▸ The problem
Give again, word for word, each line below starting at the one that contains "#### 2.3.2条件" and ending at the one that contains "## How to run".

Data extracted from a collection
- - - -
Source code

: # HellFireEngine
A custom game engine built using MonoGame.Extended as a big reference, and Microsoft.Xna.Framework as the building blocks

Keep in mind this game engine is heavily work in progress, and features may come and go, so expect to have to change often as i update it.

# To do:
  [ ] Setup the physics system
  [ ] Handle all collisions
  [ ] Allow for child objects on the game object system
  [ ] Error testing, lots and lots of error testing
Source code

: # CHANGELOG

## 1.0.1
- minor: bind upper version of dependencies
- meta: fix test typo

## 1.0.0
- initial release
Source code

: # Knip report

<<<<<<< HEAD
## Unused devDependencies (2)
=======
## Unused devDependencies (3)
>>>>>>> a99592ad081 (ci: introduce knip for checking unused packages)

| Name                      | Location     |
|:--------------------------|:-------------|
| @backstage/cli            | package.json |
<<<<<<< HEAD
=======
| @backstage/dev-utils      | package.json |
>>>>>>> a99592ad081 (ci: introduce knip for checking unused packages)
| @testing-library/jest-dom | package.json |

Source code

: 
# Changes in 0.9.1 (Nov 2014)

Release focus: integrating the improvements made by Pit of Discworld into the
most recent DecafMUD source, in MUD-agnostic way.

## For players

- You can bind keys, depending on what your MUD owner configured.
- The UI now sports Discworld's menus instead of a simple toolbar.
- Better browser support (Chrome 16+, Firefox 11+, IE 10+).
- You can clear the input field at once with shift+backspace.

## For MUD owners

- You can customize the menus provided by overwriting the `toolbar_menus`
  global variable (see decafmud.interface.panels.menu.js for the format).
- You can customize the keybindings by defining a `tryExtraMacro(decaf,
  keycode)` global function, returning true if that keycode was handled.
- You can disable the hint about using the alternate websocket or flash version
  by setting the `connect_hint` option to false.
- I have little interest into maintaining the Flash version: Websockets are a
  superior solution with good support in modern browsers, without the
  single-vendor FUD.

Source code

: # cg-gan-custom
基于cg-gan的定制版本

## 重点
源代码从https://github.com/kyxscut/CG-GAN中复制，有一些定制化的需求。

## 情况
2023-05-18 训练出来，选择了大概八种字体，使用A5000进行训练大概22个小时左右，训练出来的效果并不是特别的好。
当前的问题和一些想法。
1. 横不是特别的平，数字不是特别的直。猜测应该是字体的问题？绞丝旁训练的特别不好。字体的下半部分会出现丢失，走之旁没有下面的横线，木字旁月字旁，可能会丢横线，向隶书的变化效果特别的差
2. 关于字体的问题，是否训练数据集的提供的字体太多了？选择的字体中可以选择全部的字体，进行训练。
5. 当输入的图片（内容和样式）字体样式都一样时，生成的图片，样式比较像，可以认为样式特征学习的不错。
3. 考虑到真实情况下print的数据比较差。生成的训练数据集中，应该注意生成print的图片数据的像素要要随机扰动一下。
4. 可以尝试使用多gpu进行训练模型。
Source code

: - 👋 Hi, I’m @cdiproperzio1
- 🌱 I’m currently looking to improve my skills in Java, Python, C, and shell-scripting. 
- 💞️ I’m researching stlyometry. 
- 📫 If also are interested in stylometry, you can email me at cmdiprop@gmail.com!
- - - -
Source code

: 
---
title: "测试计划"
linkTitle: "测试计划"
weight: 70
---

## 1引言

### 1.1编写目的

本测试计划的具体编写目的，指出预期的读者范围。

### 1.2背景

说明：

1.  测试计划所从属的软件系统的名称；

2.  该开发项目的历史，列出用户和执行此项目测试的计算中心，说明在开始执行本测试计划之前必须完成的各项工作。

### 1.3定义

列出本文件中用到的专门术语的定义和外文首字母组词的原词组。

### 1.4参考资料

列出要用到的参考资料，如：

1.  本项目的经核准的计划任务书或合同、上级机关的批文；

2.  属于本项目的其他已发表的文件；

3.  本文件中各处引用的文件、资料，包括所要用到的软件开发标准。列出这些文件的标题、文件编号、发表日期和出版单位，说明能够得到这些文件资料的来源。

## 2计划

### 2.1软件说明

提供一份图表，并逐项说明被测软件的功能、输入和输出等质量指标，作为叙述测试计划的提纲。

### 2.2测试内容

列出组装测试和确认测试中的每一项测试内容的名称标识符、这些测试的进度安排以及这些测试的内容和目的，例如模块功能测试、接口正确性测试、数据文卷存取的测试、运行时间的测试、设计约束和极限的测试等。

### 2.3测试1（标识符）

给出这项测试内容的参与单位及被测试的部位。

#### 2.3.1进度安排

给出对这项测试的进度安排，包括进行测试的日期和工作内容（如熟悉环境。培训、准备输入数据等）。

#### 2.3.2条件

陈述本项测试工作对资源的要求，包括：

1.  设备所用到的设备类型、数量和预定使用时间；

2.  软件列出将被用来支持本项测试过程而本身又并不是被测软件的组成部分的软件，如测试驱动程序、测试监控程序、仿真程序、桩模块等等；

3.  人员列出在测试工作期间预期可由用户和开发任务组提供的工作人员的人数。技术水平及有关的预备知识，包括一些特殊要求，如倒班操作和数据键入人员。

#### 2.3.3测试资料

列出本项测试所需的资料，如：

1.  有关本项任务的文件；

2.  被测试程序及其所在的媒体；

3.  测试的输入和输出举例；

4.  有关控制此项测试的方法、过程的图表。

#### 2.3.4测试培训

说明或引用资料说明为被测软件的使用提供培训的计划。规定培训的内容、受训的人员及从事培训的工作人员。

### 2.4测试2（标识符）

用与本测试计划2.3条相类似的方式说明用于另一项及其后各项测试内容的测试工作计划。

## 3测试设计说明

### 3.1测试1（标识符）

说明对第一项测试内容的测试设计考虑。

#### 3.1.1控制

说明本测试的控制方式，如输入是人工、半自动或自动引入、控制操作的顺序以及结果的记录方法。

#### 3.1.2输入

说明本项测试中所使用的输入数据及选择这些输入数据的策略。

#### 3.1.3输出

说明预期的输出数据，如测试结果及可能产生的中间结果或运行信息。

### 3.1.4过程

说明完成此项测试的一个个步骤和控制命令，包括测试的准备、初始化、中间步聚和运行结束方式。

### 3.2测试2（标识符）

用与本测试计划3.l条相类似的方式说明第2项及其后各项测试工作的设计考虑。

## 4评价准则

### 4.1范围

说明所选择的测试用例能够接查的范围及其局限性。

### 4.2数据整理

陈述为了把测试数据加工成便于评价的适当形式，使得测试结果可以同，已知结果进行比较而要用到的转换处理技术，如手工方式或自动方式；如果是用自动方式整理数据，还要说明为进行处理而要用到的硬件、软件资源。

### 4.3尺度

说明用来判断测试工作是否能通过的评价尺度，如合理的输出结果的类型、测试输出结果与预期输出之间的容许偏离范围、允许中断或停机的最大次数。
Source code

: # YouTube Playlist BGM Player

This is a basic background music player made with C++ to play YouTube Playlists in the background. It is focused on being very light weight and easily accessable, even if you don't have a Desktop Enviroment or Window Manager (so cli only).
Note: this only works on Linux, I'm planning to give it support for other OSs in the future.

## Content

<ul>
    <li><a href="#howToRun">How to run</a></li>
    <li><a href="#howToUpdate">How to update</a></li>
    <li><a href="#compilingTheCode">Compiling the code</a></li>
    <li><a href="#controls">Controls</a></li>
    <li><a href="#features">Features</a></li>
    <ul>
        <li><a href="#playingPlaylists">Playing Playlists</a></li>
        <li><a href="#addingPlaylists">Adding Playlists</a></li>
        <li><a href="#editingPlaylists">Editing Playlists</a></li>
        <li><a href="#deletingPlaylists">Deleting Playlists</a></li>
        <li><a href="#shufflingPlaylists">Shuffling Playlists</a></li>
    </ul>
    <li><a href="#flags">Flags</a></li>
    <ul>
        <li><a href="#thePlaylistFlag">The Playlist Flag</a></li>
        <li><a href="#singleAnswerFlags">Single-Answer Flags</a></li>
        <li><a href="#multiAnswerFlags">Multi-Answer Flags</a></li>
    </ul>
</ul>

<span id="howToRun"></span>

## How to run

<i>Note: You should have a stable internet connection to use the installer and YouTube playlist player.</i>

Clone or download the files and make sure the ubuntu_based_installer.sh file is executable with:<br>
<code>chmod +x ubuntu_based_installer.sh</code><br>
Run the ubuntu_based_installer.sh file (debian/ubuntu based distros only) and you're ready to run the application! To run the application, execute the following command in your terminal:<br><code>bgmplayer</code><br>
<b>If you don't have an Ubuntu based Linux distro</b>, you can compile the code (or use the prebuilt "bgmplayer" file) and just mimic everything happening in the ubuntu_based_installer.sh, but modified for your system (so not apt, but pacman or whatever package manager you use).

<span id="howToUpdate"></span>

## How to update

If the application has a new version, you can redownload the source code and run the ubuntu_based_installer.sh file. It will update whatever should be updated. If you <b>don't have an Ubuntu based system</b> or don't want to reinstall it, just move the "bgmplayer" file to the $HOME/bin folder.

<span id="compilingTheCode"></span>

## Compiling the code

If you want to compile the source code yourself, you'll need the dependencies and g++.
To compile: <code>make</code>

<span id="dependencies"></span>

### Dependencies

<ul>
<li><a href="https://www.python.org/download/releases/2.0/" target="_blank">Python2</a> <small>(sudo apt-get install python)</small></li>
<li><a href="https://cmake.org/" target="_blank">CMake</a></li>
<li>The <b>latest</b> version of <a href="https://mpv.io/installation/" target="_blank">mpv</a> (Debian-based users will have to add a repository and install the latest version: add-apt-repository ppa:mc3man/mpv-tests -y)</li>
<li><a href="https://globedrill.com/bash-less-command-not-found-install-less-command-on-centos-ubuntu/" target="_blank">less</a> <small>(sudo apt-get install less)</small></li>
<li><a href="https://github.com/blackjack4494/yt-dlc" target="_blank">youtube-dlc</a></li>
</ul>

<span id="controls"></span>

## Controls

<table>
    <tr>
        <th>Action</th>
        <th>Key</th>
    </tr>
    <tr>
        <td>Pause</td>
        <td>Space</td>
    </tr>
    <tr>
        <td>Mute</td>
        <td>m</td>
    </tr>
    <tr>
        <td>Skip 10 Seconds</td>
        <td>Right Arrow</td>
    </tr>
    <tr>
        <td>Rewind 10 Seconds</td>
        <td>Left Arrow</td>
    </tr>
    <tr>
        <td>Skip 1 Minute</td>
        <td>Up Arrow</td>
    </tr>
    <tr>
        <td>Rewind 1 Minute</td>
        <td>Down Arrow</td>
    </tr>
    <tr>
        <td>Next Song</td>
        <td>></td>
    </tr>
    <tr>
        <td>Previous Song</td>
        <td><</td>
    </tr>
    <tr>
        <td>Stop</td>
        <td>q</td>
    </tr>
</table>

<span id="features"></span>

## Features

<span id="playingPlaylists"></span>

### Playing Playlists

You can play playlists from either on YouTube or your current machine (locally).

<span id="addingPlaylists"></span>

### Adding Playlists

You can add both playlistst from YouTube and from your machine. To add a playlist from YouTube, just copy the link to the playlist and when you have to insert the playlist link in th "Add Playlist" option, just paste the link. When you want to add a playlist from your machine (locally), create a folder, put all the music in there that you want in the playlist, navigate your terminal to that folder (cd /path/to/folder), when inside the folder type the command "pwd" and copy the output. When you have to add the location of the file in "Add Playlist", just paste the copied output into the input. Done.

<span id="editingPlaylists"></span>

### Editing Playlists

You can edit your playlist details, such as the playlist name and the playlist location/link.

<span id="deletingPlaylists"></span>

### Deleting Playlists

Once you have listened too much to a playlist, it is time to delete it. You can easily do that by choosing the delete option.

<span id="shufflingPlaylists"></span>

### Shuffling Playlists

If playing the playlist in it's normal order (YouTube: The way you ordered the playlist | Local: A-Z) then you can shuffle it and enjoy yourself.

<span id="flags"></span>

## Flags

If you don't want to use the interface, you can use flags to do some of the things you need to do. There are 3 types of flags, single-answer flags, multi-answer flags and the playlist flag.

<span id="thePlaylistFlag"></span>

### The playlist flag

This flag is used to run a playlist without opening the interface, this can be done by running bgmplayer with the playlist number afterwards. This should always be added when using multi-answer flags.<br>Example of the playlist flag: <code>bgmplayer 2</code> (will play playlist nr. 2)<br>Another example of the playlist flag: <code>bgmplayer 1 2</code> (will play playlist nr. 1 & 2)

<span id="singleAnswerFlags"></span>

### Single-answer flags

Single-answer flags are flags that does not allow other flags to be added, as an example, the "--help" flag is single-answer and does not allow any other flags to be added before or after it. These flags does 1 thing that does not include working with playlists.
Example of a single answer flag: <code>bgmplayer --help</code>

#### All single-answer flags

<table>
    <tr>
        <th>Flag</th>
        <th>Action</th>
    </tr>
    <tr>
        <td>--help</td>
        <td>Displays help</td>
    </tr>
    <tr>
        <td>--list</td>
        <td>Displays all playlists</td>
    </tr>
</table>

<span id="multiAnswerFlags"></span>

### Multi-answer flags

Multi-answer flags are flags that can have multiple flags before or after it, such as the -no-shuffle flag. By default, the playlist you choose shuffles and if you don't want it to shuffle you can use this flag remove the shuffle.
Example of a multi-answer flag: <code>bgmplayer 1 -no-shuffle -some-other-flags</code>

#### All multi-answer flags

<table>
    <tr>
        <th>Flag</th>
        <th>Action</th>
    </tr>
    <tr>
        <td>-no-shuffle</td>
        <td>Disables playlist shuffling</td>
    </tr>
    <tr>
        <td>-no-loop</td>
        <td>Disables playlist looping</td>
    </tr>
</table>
- - - -
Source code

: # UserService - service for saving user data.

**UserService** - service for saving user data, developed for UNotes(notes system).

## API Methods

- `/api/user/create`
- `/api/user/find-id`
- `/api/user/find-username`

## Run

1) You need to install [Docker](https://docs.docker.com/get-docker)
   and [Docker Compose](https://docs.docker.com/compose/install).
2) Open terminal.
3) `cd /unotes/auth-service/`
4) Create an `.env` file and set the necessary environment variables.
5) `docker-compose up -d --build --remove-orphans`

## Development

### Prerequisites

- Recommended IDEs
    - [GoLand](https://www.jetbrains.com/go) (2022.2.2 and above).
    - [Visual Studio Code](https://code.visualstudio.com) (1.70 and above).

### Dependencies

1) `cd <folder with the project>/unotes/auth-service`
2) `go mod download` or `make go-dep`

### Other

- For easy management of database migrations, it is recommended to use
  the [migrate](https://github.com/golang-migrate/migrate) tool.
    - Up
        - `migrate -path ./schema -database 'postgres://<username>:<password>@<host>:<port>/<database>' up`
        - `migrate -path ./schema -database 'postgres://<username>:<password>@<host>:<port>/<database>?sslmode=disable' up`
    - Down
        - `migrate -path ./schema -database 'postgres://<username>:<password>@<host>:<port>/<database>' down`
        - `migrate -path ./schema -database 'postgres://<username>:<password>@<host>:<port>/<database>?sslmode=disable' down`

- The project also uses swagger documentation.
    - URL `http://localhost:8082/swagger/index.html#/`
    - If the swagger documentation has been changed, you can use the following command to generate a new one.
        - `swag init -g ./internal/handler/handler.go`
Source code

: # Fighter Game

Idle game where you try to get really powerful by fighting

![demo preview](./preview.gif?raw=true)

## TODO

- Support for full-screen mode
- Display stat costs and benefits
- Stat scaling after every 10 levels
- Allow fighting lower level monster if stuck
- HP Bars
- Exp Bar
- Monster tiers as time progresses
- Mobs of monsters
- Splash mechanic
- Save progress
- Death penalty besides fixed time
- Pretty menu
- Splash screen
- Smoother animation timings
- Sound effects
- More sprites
- - - -
▸ Task solution
#### 2.3.2条件

陈述本项测试工作对资源的要求，包括：

1.  设备所用到的设备类型、数量和预定使用时间；

2.  软件列出将被用来支持本项测试过程而本身又并不是被测软件的组成部分的软件，如测试驱动程序、测试监控程序、仿真程序、桩模块等等；

3.  人员列出在测试工作期间预期可由用户和开发任务组提供的工作人员的人数。技术水平及有关的预备知识，包括一些特殊要求，如倒班操作和数据键入人员。

#### 2.3.3测试资料

列出本项测试所需的资料，如：

1.  有关本项任务的文件；

2.  被测试程序及其所在的媒体；

3.  测试的输入和输出举例；

4.  有关控制此项测试的方法、过程的图表。

#### 2.3.4测试培训

说明或引用资料说明为被测软件的使用提供培训的计划。规定培训的内容、受训的人员及从事培训的工作人员。

### 2.4测试2（标识符）

用与本测试计划2.3条相类似的方式说明用于另一项及其后各项测试内容的测试工作计划。

## 3测试设计说明

### 3.1测试1（标识符）

说明对第一项测试内容的测试设计考虑。

#### 3.1.1控制

说明本测试的控制方式，如输入是人工、半自动或自动引入、控制操作的顺序以及结果的记录方法。

#### 3.1.2输入

说明本项测试中所使用的输入数据及选择这些输入数据的策略。

#### 3.1.3输出

说明预期的输出数据，如测试结果及可能产生的中间结果或运行信息。

### 3.1.4过程

说明完成此项测试的一个个步骤和控制命令，包括测试的准备、初始化、中间步聚和运行结束方式。

### 3.2测试2（标识符）

用与本测试计划3.l条相类似的方式说明第2项及其后各项测试工作的设计考虑。

## 4评价准则

### 4.1范围

说明所选择的测试用例能够接查的范围及其局限性。

### 4.2数据整理

陈述为了把测试数据加工成便于评价的适当形式，使得测试结果可以同，已知结果进行比较而要用到的转换处理技术，如手工方式或自动方式；如果是用自动方式整理数据，还要说明为进行处理而要用到的硬件、软件资源。

### 4.3尺度

说明用来判断测试工作是否能通过的评价尺度，如合理的输出结果的类型、测试输出结果与预期输出之间的容许偏离范围、允许中断或停机的最大次数。
Source code

: # YouTube Playlist BGM Player

This is a basic background music player made with C++ to play YouTube Playlists in the background. It is focused on being very light weight and easily accessable, even if you don't have a Desktop Enviroment or Window Manager (so cli only).
Note: this only works on Linux, I'm planning to give it support for other OSs in the future.

## Content

<ul>
    <li><a href="#howToRun">How to run</a></li>
    <li><a href="#howToUpdate">How to update</a></li>
    <li><a href="#compilingTheCode">Compiling the code</a></li>
    <li><a href="#controls">Controls</a></li>
    <li><a href="#features">Features</a></li>
    <ul>
        <li><a href="#playingPlaylists">Playing Playlists</a></li>
        <li><a href="#addingPlaylists">Adding Playlists</a></li>
        <li><a href="#editingPlaylists">Editing Playlists</a></li>
        <li><a href="#deletingPlaylists">Deleting Playlists</a></li>
        <li><a href="#shufflingPlaylists">Shuffling Playlists</a></li>
    </ul>
    <li><a href="#flags">Flags</a></li>
    <ul>
        <li><a href="#thePlaylistFlag">The Playlist Flag</a></li>
        <li><a href="#singleAnswerFlags">Single-Answer Flags</a></li>
        <li><a href="#multiAnswerFlags">Multi-Answer Flags</a></li>
    </ul>
</ul>

<span id="howToRun"></span>

## How to run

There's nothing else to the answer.